The White Rim Trail: Best of the Best
Text and photography copyright © Kory Lidstrom. All rights reserved.

A few years ago, legendary documentary filmmaker Ken Burns made a movie entitled "The National Parks: America's Best Idea". When you think about it, that's quite a statement! America has invented lots of pretty awesome stuff: movies, cars, baseball, interstate highways, heck -- even apple pie. So, is Mr. Burns' grandiose claim correct? Are National Parks really the coolest thing ever to come out of the good ol' US of A?

I think they are.

National Parks are parks on steroids. They showcase some of the most impressive natural treasures in the entire world, and they do it very, very well. I daresay there isn't a person on the planet who would not crack a smile upon setting foot in a place like Yosemite or The Grand Canyon. It's human nature to love nature, and National Parks make it so very easy to fall in love.

So, if National Parks are truly America's finest achievement, then it begs the question: which one is the best? After all, if National Parks are indeed the best things in America, then wouldn't that make the best National Park the single greatest thing in the country? That's serious business.

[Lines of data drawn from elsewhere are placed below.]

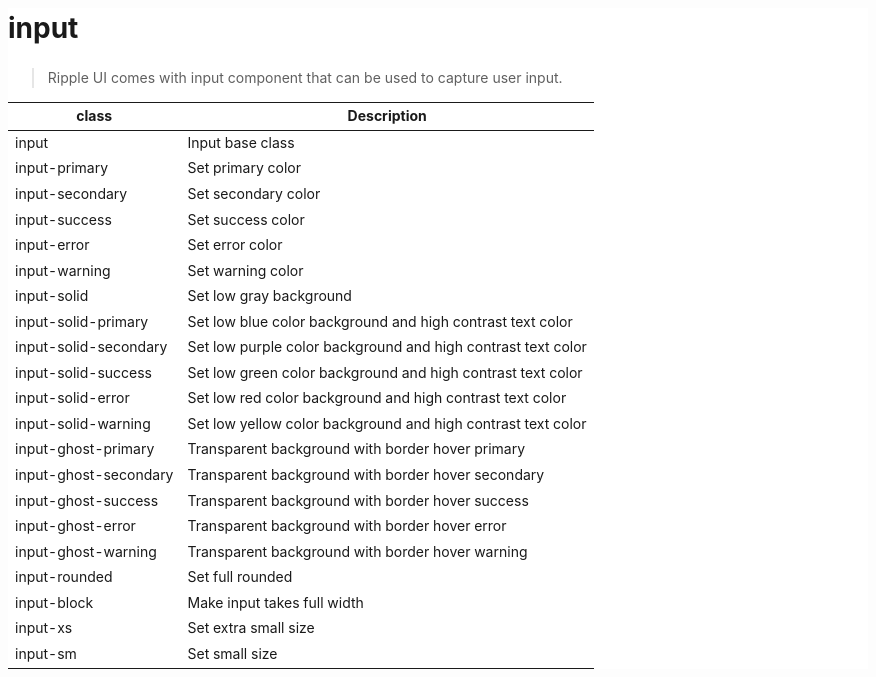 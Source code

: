 # input

> Ripple UI comes with input component that can be used to capture user input.

| class                 | Description                                                  |
| --------------------- | ------------------------------------------------------------ |
| input                 | Input base class                                             |
| input-primary         | Set primary color                                            |
| input-secondary       | Set secondary color                                          |
| input-success         | Set success color                                            |
| input-error           | Set error color                                              |
| input-warning         | Set warning color                                            |
| input-solid           | Set low gray background                                      |
| input-solid-primary   | Set low blue color background and high contrast text color   |
| input-solid-secondary | Set low purple color background and high contrast text color |
| input-solid-success   | Set low green color background and high contrast text color  |
| input-solid-error     | Set low red color background and high contrast text color    |
| input-solid-warning   | Set low yellow color background and high contrast text color |
| input-ghost-primary   | Transparent background with border hover primary             |
| input-ghost-secondary | Transparent background with border hover secondary           |
| input-ghost-success   | Transparent background with border hover success             |
| input-ghost-error     | Transparent background with border hover error               |
| input-ghost-warning   | Transparent background with border hover warning             |
| input-rounded         | Set full rounded                                             |
| input-block           | Make input takes full width                                  |
| input-xs              | Set extra small size                                         |
| input-sm              | Set small size                                               |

Of course, picking the best National Park is like watching Twilight: exceedingly difficult. It really depends on what criteria one considers the "best". Snow-covered mountains? Waterfalls? Wildlife? Giant trees? Sand dunes? Wildflowers? Or, is it the logistical aspects that make a great park? Things like accessibility, campground facilities or proximity to a major airport?

Actually, it's none of the above.

For me, the most important part of any park, National or otherwise, is what you can do, and the experiences you can, well, experience. The National Parks are simply unsurpassed in this regard. Some are, of course, better than others, but all of them are special.

In Redwoods National Park, the hike up the indescribably awesome Fern Canyon literally causes every single jaw present to hit the ground. Zion National Park boasts an extraordinary hike up the pristine, rushing Virgin River -- literally in the water using waders -- through a vast, steep-walled canyon. Rocky Mountain National Park has a paved road that takes you up into a surreal world few ever get to see: the tundra above 12,000 feet.

Any single one of these experiences is mind-blowingly awesome. And, there are hundreds more examples like those. None of them, however, can hold a candle to traversing the White Rim Trail in Canyonlands National Park.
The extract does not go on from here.